• _Your instructions_: Your response should contain every line from the data below that holds the string "optimal".

• _Entries supplied_:

>>>>

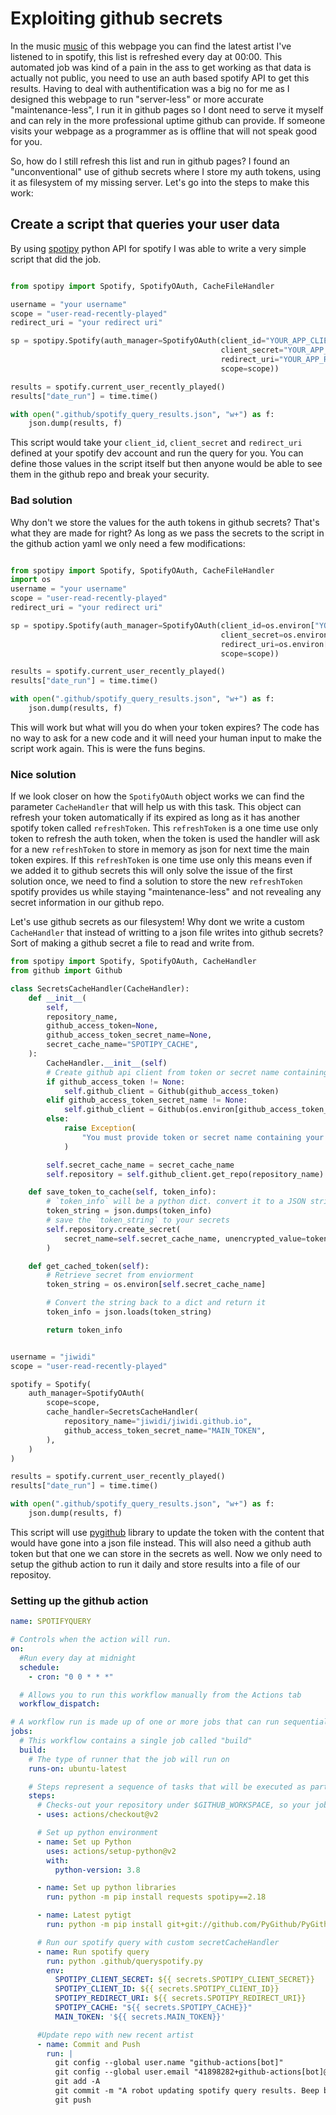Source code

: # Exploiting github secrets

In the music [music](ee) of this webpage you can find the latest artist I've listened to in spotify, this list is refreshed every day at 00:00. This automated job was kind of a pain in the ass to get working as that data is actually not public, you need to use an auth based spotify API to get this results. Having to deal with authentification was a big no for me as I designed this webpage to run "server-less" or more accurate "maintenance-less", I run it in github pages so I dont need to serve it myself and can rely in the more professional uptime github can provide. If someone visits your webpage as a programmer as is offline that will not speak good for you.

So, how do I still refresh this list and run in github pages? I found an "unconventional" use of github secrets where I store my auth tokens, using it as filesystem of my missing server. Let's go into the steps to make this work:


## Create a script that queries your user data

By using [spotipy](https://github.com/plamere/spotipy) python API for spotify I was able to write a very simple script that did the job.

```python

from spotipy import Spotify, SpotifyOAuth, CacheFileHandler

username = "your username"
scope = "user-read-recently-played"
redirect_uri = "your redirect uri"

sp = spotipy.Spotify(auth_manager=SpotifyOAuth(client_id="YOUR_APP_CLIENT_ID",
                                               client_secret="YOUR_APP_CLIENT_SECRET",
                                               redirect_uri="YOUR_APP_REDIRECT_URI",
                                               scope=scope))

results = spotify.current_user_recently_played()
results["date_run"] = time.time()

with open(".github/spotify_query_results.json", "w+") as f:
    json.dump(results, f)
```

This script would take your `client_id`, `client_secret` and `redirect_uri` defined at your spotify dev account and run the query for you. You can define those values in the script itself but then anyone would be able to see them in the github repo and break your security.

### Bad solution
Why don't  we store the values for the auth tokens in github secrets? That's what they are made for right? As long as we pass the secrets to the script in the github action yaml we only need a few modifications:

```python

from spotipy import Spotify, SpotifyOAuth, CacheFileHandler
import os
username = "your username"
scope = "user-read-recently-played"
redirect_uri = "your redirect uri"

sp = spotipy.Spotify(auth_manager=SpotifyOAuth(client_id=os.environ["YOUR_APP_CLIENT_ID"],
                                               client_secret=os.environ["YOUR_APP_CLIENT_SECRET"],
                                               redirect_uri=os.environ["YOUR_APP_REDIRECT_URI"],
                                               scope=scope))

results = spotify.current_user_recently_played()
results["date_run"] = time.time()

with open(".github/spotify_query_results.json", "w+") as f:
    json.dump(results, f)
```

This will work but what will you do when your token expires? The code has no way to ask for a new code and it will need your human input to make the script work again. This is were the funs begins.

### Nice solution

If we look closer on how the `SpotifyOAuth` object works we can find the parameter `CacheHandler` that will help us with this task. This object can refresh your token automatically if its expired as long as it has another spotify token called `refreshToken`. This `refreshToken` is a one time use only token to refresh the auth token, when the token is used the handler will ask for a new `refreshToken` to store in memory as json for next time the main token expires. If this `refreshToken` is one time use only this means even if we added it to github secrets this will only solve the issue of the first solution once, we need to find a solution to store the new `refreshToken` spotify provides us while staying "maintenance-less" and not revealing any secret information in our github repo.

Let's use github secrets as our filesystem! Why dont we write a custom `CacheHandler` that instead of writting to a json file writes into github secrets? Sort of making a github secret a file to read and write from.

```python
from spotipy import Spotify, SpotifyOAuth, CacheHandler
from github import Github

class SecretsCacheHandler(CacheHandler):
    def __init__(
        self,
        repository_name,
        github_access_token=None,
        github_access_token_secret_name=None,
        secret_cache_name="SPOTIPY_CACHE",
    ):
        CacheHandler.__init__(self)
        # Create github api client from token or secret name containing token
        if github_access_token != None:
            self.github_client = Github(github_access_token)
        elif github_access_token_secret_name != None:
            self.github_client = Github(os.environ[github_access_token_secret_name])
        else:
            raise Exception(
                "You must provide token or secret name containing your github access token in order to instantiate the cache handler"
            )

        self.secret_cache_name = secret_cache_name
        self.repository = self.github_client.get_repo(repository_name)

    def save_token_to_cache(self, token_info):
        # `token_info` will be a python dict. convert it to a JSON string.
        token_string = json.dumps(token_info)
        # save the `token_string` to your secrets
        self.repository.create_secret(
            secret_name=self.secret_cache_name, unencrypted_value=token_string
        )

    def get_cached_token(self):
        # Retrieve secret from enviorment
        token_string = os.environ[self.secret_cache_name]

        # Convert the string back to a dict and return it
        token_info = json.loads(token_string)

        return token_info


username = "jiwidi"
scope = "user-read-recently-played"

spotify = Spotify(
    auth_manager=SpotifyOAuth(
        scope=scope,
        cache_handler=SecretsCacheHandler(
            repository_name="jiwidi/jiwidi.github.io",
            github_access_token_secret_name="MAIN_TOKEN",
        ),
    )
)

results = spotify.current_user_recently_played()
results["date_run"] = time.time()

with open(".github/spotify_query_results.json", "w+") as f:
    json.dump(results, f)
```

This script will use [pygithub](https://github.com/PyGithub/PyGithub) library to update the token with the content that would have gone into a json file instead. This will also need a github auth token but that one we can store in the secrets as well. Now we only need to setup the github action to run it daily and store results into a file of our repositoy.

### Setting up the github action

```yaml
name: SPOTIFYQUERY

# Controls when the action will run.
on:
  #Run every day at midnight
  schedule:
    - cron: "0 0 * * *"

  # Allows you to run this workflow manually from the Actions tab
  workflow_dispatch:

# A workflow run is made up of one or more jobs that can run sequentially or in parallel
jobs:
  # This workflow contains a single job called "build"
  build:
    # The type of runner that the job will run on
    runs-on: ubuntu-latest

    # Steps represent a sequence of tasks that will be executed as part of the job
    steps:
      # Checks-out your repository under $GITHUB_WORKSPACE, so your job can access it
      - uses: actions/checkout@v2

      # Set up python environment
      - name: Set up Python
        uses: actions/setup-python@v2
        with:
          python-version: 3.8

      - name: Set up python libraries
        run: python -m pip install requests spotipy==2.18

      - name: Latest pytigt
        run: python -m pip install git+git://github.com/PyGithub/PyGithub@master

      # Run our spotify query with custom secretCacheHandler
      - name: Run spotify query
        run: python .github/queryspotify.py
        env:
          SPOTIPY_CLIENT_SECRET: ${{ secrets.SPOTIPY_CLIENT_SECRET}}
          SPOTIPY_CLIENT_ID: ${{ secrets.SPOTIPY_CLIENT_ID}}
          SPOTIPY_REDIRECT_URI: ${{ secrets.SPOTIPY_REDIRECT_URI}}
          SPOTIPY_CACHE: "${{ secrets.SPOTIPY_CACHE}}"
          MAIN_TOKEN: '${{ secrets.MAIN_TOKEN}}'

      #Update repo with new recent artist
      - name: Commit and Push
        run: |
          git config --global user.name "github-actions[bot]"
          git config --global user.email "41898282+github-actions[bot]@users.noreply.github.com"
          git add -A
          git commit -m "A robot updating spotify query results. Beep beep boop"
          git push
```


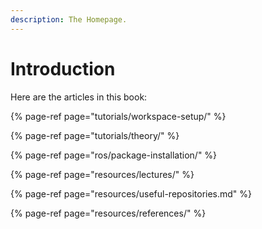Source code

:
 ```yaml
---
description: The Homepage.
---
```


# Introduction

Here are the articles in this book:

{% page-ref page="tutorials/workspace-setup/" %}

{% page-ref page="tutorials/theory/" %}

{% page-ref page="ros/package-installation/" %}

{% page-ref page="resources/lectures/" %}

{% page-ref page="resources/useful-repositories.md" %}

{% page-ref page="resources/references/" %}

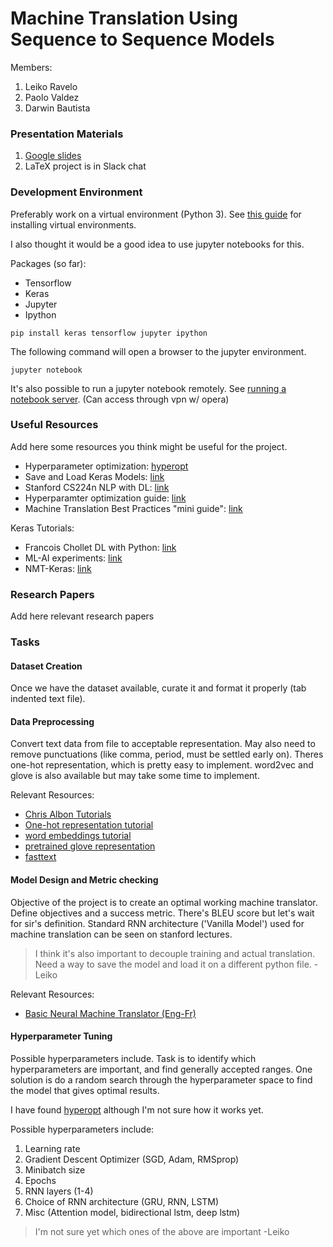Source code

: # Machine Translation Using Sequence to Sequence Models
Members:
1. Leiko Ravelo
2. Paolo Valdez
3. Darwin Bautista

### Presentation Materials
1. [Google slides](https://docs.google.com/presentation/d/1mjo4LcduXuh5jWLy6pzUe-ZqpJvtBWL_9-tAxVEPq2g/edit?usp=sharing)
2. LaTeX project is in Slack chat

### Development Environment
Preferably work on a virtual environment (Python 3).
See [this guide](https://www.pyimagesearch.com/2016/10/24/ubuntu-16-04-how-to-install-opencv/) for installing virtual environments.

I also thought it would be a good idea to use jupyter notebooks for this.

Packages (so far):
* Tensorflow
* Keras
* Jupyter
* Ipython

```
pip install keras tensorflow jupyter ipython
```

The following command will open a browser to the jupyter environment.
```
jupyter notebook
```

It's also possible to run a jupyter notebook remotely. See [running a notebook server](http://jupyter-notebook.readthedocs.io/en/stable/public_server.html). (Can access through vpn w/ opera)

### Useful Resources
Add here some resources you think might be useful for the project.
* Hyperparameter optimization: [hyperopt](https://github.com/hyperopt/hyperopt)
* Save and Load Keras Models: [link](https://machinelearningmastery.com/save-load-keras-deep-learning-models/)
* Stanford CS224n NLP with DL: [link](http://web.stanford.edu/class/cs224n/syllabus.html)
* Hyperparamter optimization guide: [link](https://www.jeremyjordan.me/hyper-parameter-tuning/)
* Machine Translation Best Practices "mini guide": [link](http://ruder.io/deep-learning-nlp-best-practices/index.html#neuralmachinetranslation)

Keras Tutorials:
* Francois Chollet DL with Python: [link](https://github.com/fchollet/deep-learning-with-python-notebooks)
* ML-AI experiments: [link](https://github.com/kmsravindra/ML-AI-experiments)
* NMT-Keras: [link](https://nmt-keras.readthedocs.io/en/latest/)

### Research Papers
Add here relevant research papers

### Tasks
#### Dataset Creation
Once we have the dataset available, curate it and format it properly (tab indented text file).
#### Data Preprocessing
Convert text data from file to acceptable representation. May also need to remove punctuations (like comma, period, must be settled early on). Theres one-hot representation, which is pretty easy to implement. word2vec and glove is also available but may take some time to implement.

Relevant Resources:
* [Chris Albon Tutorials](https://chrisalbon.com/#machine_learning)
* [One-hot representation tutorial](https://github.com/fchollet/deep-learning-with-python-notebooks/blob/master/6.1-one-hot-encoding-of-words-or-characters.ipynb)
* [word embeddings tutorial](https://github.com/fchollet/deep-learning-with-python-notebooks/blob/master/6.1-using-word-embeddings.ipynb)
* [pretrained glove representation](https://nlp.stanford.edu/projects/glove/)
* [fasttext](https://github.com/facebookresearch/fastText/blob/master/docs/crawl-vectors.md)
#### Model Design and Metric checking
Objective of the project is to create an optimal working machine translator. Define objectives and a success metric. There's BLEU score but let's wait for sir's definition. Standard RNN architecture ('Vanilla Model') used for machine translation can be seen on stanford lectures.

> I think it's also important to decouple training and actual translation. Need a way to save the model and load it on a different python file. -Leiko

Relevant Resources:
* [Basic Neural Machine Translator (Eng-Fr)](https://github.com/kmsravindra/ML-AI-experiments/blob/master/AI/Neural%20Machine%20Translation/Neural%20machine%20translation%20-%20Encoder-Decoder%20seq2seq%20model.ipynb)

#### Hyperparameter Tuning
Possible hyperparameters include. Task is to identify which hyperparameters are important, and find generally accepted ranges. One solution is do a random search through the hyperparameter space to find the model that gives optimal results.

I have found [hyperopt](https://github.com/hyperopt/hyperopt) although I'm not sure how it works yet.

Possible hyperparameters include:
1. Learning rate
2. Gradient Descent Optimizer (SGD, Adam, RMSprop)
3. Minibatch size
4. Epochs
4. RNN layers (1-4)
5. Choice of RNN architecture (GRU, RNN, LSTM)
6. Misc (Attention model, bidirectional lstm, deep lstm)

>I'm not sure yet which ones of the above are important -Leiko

<<<<

• _Written solution_:
Objective of the project is to create an optimal working machine translator. Define objectives and a success metric. There's BLEU score but let's wait for sir's definition. Standard RNN architecture ('Vanilla Model') used for machine translation can be seen on stanford lectures.
Possible hyperparameters include. Task is to identify which hyperparameters are important, and find generally accepted ranges. One solution is do a random search through the hyperparameter space to find the model that gives optimal results.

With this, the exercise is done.